Recipe by Bergy
This recipe makes a great appetizer. You may substitute the bacon with dried beef finely chopped. These will disappear very quickly
Top Review by Dancer^
I thought I had died and gone to heaven with these. Everyone raved, and my email was busy today sending them the recipes. The guys said it would be great for their hockey night and the ladies agreed. I used my own crepe recipe but that was the only change. I did double this one, lucky me or I would have been killed. These will be made quit of here and a few other house as well.
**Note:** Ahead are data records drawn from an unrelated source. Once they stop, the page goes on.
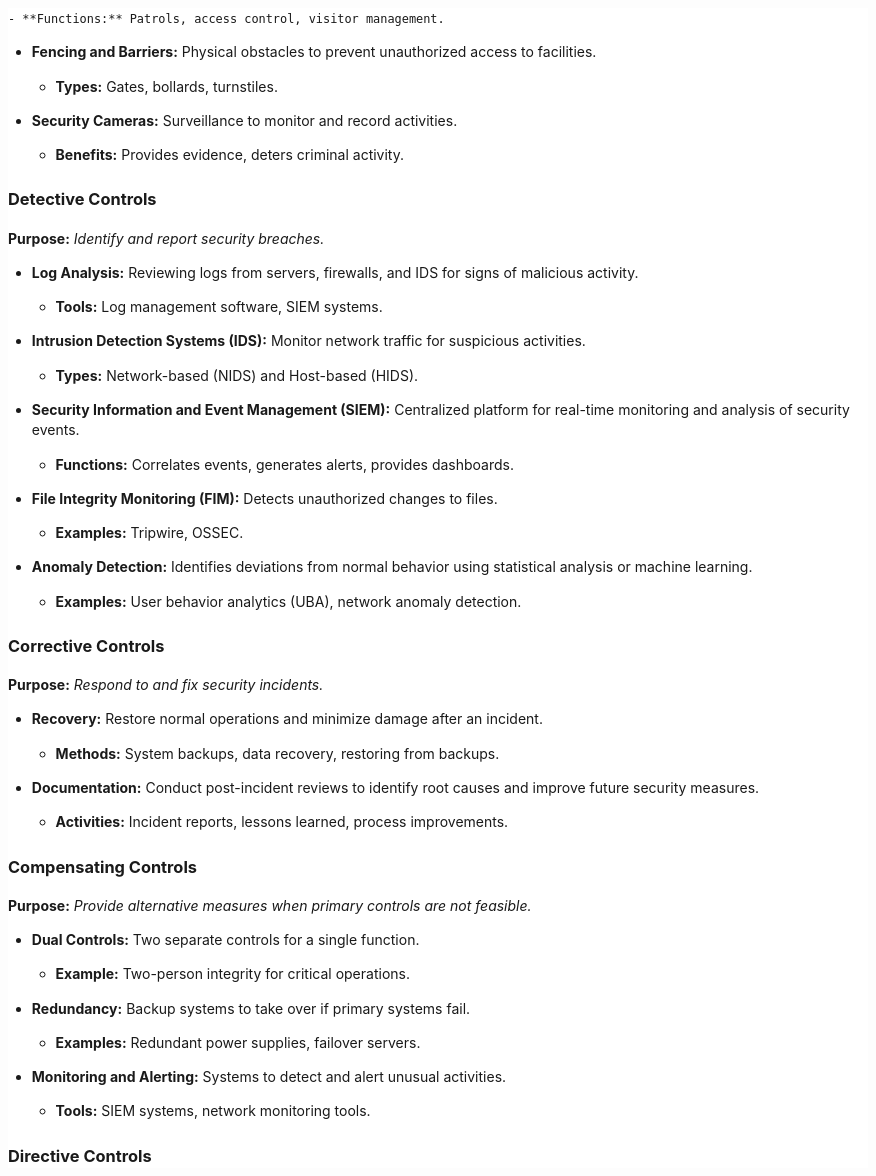     - **Functions:** Patrols, access control, visitor management.
- **Fencing and Barriers:** Physical obstacles to prevent unauthorized access to facilities.
    
    - **Types:** Gates, bollards, turnstiles.
- **Security Cameras:** Surveillance to monitor and record activities.
    
    - **Benefits:** Provides evidence, deters criminal activity.

### Detective Controls

**Purpose:** *Identify and report security breaches.*

- **Log Analysis:** Reviewing logs from servers, firewalls, and IDS for signs of malicious activity.
    
    - **Tools:** Log management software, SIEM systems.
- **Intrusion Detection Systems (IDS):** Monitor network traffic for suspicious activities.
    
    - **Types:** Network-based (NIDS) and Host-based (HIDS).
- **Security Information and Event Management (SIEM):** Centralized platform for real-time monitoring and analysis of security events.
    
    - **Functions:** Correlates events, generates alerts, provides dashboards.
- **File Integrity Monitoring (FIM):** Detects unauthorized changes to files.
    
    - **Examples:** Tripwire, OSSEC.
- **Anomaly Detection:** Identifies deviations from normal behavior using statistical analysis or machine learning.
    
    - **Examples:** User behavior analytics (UBA), network anomaly detection.

### Corrective Controls

**Purpose:** *Respond to and fix security incidents.*

- **Recovery:** Restore normal operations and minimize damage after an incident.
    
    - **Methods:** System backups, data recovery, restoring from backups.
- **Documentation:** Conduct post-incident reviews to identify root causes and improve future security measures.
    
    - **Activities:** Incident reports, lessons learned, process improvements.

### Compensating Controls

**Purpose:** *Provide alternative measures when primary controls are not feasible.*

- **Dual Controls:** Two separate controls for a single function.
    
    - **Example:** Two-person integrity for critical operations.
- **Redundancy:** Backup systems to take over if primary systems fail.
    
    - **Examples:** Redundant power supplies, failover servers.
- **Monitoring and Alerting:** Systems to detect and alert unusual activities.
    
    - **Tools:** SIEM systems, network monitoring tools.

### Directive Controls
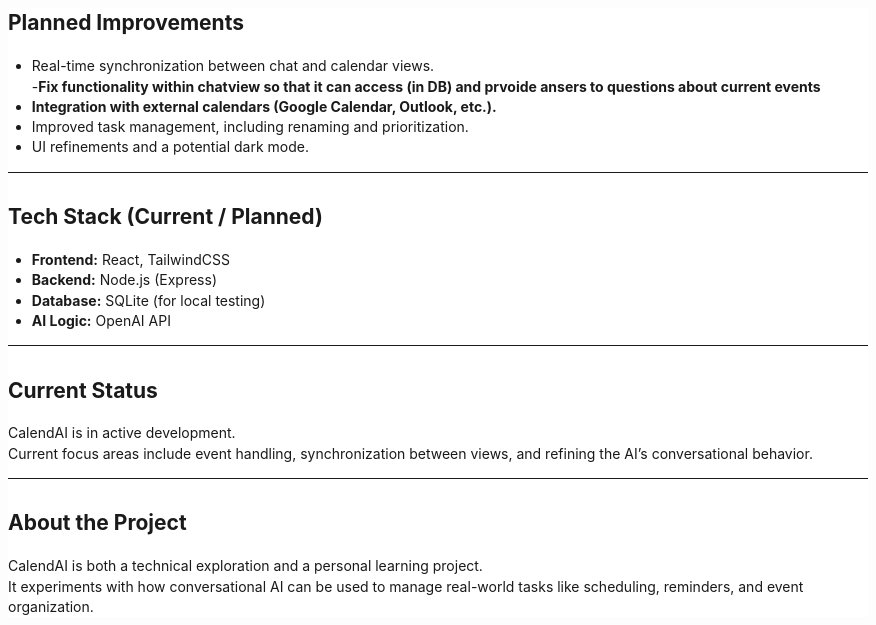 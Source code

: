 
## Planned Improvements
- Real-time synchronization between chat and calendar views.  
-**Fix functionality within chatview so that it can access (in DB) and prvoide ansers to questions about current events**
- **Integration with external calendars (Google Calendar, Outlook, etc.).**
- Improved task management, including renaming and prioritization.  
- UI refinements and a potential dark mode.

---

## Tech Stack (Current / Planned)
- **Frontend:** React, TailwindCSS
- **Backend:** Node.js (Express)
- **Database:** SQLite (for local testing)
- **AI Logic:** OpenAI API

---

## Current Status
CalendAI is in active development.  
Current focus areas include event handling, synchronization between views, and refining the AI’s conversational behavior.

---

## About the Project
CalendAI is both a technical exploration and a personal learning project.  
It experiments with how conversational AI can be used to manage real-world tasks like scheduling, reminders, and event organization.

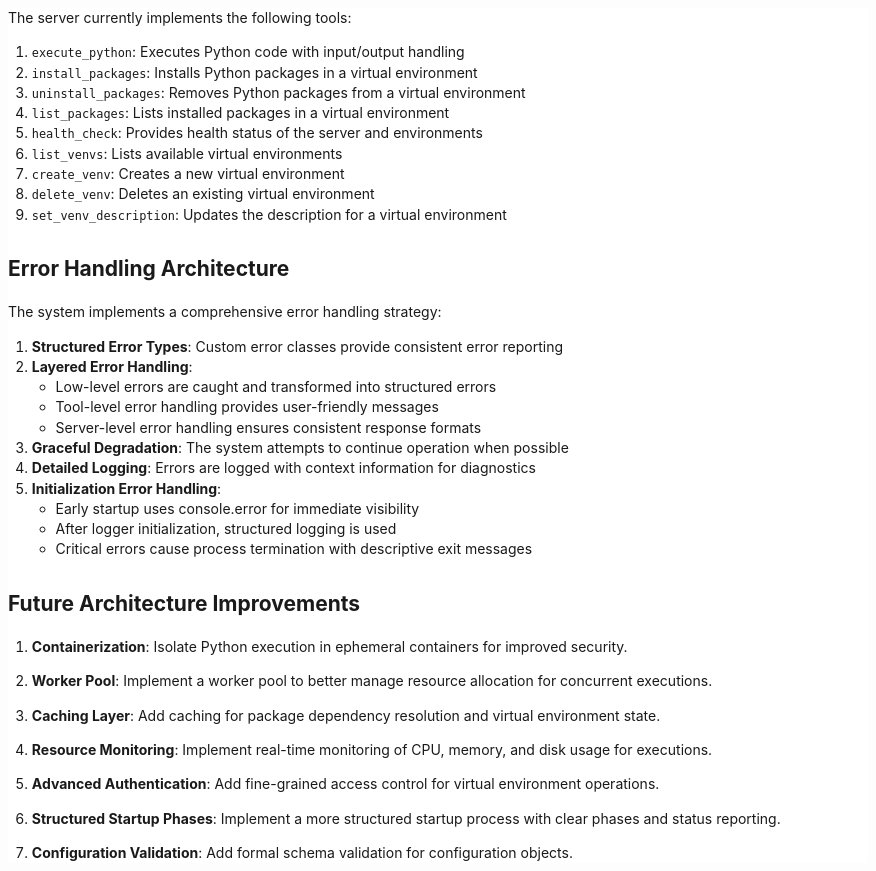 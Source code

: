 The server currently implements the following tools:
1. `execute_python`: Executes Python code with input/output handling
2. `install_packages`: Installs Python packages in a virtual environment
3. `uninstall_packages`: Removes Python packages from a virtual environment
4. `list_packages`: Lists installed packages in a virtual environment
5. `health_check`: Provides health status of the server and environments
6. `list_venvs`: Lists available virtual environments
7. `create_venv`: Creates a new virtual environment
8. `delete_venv`: Deletes an existing virtual environment
9. `set_venv_description`: Updates the description for a virtual environment

## Error Handling Architecture

The system implements a comprehensive error handling strategy:

1. **Structured Error Types**: Custom error classes provide consistent error reporting
2. **Layered Error Handling**:
   - Low-level errors are caught and transformed into structured errors
   - Tool-level error handling provides user-friendly messages
   - Server-level error handling ensures consistent response formats
3. **Graceful Degradation**: The system attempts to continue operation when possible
4. **Detailed Logging**: Errors are logged with context information for diagnostics
5. **Initialization Error Handling**:
   - Early startup uses console.error for immediate visibility
   - After logger initialization, structured logging is used
   - Critical errors cause process termination with descriptive exit messages

## Future Architecture Improvements

1. **Containerization**: Isolate Python execution in ephemeral containers for improved security.

2. **Worker Pool**: Implement a worker pool to better manage resource allocation for concurrent executions.

3. **Caching Layer**: Add caching for package dependency resolution and virtual environment state.

4. **Resource Monitoring**: Implement real-time monitoring of CPU, memory, and disk usage for executions.

5. **Advanced Authentication**: Add fine-grained access control for virtual environment operations.

6. **Structured Startup Phases**: Implement a more structured startup process with clear phases and status reporting.

7. **Configuration Validation**: Add formal schema validation for configuration objects.  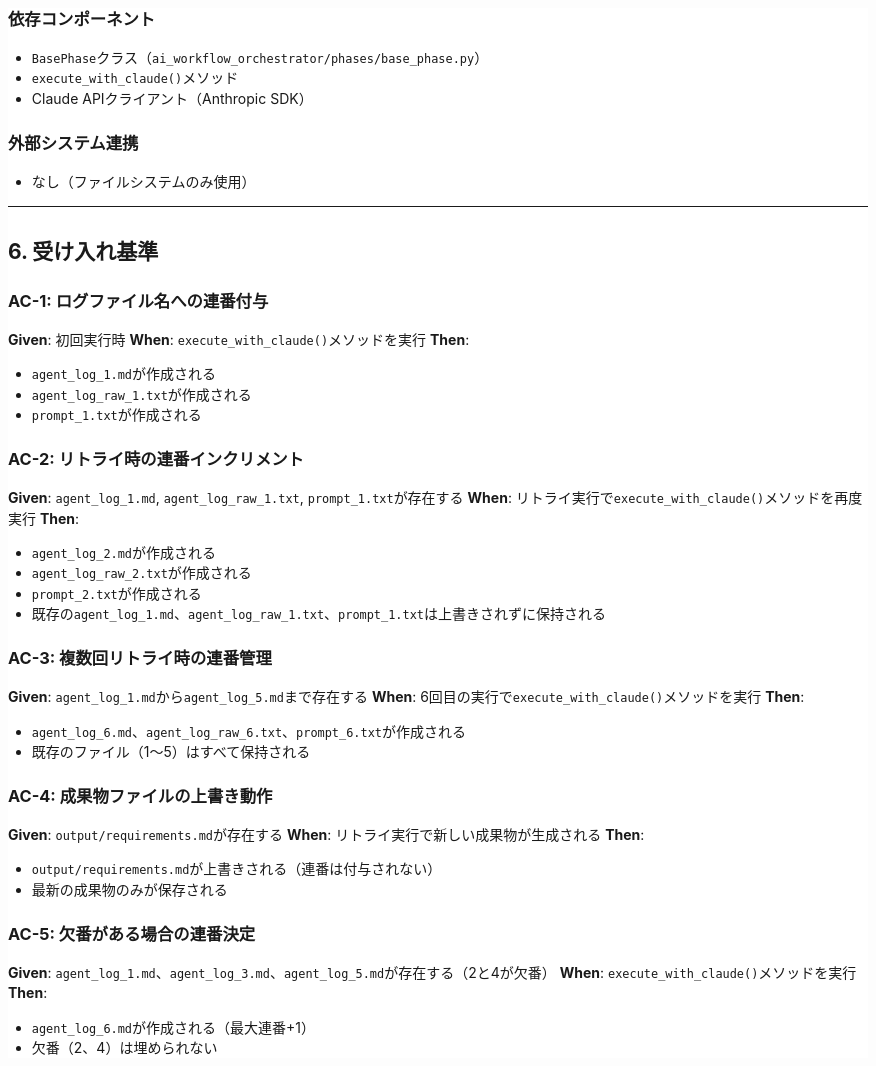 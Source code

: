 ### 依存コンポーネント
- `BasePhase`クラス（`ai_workflow_orchestrator/phases/base_phase.py`）
- `execute_with_claude()`メソッド
- Claude APIクライアント（Anthropic SDK）

### 外部システム連携
- なし（ファイルシステムのみ使用）

---

## 6. 受け入れ基準

### AC-1: ログファイル名への連番付与
**Given**: 初回実行時
**When**: `execute_with_claude()`メソッドを実行
**Then**:
- `agent_log_1.md`が作成される
- `agent_log_raw_1.txt`が作成される
- `prompt_1.txt`が作成される

### AC-2: リトライ時の連番インクリメント
**Given**: `agent_log_1.md`, `agent_log_raw_1.txt`, `prompt_1.txt`が存在する
**When**: リトライ実行で`execute_with_claude()`メソッドを再度実行
**Then**:
- `agent_log_2.md`が作成される
- `agent_log_raw_2.txt`が作成される
- `prompt_2.txt`が作成される
- 既存の`agent_log_1.md`、`agent_log_raw_1.txt`、`prompt_1.txt`は上書きされずに保持される

### AC-3: 複数回リトライ時の連番管理
**Given**: `agent_log_1.md`から`agent_log_5.md`まで存在する
**When**: 6回目の実行で`execute_with_claude()`メソッドを実行
**Then**:
- `agent_log_6.md`、`agent_log_raw_6.txt`、`prompt_6.txt`が作成される
- 既存のファイル（1〜5）はすべて保持される

### AC-4: 成果物ファイルの上書き動作
**Given**: `output/requirements.md`が存在する
**When**: リトライ実行で新しい成果物が生成される
**Then**:
- `output/requirements.md`が上書きされる（連番は付与されない）
- 最新の成果物のみが保存される

### AC-5: 欠番がある場合の連番決定
**Given**: `agent_log_1.md`、`agent_log_3.md`、`agent_log_5.md`が存在する（2と4が欠番）
**When**: `execute_with_claude()`メソッドを実行
**Then**:
- `agent_log_6.md`が作成される（最大連番+1）
- 欠番（2、4）は埋められない

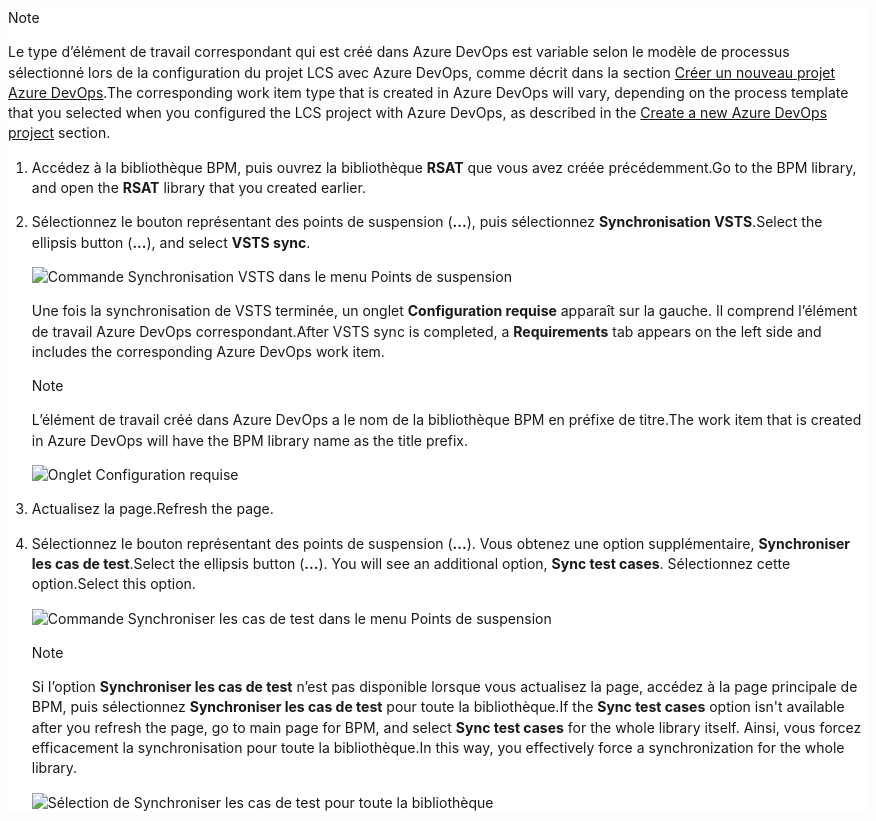 > [!NOTE]
> <span data-ttu-id="86b03-283">Le type d’élément de travail correspondant qui est créé dans Azure DevOps est variable selon le modèle de processus sélectionné lors de la configuration du projet LCS avec Azure DevOps, comme décrit dans la section [Créer un nouveau projet Azure DevOps](#create-a-new-azure-devops-project).</span><span class="sxs-lookup"><span data-stu-id="86b03-283">The corresponding work item type that is created in Azure DevOps will vary, depending on the process template that you selected when you configured the LCS project with Azure DevOps, as described in the [Create a new Azure DevOps project](#create-a-new-azure-devops-project) section.</span></span>

1. <span data-ttu-id="86b03-284">Accédez à la bibliothèque BPM, puis ouvrez la bibliothèque **RSAT** que vous avez créée précédemment.</span><span class="sxs-lookup"><span data-stu-id="86b03-284">Go to the BPM library, and open the **RSAT** library that you created earlier.</span></span>
2. <span data-ttu-id="86b03-285">Sélectionnez le bouton représentant des points de suspension (**...**), puis sélectionnez **Synchronisation VSTS**.</span><span class="sxs-lookup"><span data-stu-id="86b03-285">Select the ellipsis button (**...**), and select **VSTS sync**.</span></span>

    ![Commande Synchronisation VSTS dans le menu Points de suspension](./media/setup_rsa_tool_39.png)

    <span data-ttu-id="86b03-287">Une fois la synchronisation de VSTS terminée, un onglet **Configuration requise** apparaît sur la gauche. Il comprend l’élément de travail Azure DevOps correspondant.</span><span class="sxs-lookup"><span data-stu-id="86b03-287">After VSTS sync is completed, a **Requirements** tab appears on the left side and includes the corresponding Azure DevOps work item.</span></span>

    > [!NOTE]
    > <span data-ttu-id="86b03-288">L’élément de travail créé dans Azure DevOps a le nom de la bibliothèque BPM en préfixe de titre.</span><span class="sxs-lookup"><span data-stu-id="86b03-288">The work item that is created in Azure DevOps will have the BPM library name as the title prefix.</span></span>

    ![Onglet Configuration requise](./media/setup_rsa_tool_40.png)

3. <span data-ttu-id="86b03-290">Actualisez la page.</span><span class="sxs-lookup"><span data-stu-id="86b03-290">Refresh the page.</span></span>
4. <span data-ttu-id="86b03-291">Sélectionnez le bouton représentant des points de suspension (**...**). Vous obtenez une option supplémentaire, **Synchroniser les cas de test**.</span><span class="sxs-lookup"><span data-stu-id="86b03-291">Select the ellipsis button (**...**). You will see an additional option, **Sync test cases**.</span></span> <span data-ttu-id="86b03-292">Sélectionnez cette option.</span><span class="sxs-lookup"><span data-stu-id="86b03-292">Select this option.</span></span>

    ![Commande Synchroniser les cas de test dans le menu Points de suspension](./media/setup_rsa_tool_41.png)

    > [!NOTE]
    > <span data-ttu-id="86b03-294">Si l’option **Synchroniser les cas de test** n’est pas disponible lorsque vous actualisez la page, accédez à la page principale de BPM, puis sélectionnez **Synchroniser les cas de test** pour toute la bibliothèque.</span><span class="sxs-lookup"><span data-stu-id="86b03-294">If the **Sync test cases** option isn't available after you refresh the page, go to main page for BPM, and select **Sync test cases** for the whole library itself.</span></span> <span data-ttu-id="86b03-295">Ainsi, vous forcez efficacement la synchronisation pour toute la bibliothèque.</span><span class="sxs-lookup"><span data-stu-id="86b03-295">In this way, you effectively force a synchronization for the whole library.</span></span>
    >
    > ![Sélection de Synchroniser les cas de test pour toute la bibliothèque](./media/setup_rsa_tool_42.png)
Thanks again.
- 10 cooked crepes (, see All Purpose Dinner Crepes Batter)
- 1⁄2 cup chopped pecans
- 1⁄4 teaspoon salt
- 2 tablespoons butter
- 1 (8 ounce) package cream cheese, softened
- 2 teaspoons milk
- 1 tablespoon onion
- 1 garlic clove, squeezed very fine
- 1⁄4 teaspoon black pepper
- 1⁄2 cup sour cream
- 3 slices bacon, crisp fried & crumbled
- 1⁄4 cup green sweet pepper, finely chopped
Directions See How It's Made
- In a skillet combine the pecans, salt& butter, cook until golden, stir a few times Mix the cream cheese with the milk, onion, garlic, salt, pepper& sour cream, mix until very smooth Stir in the bacon& green pepper.
- Spread 2-3 tbsp on each crepe.
- Make 2 stacks 5 crepes high.
- Sprinkle each with the toasted pecans.
- Refrigerate for at least an hour.
- Cut each stack into 8-10 wedges& serve.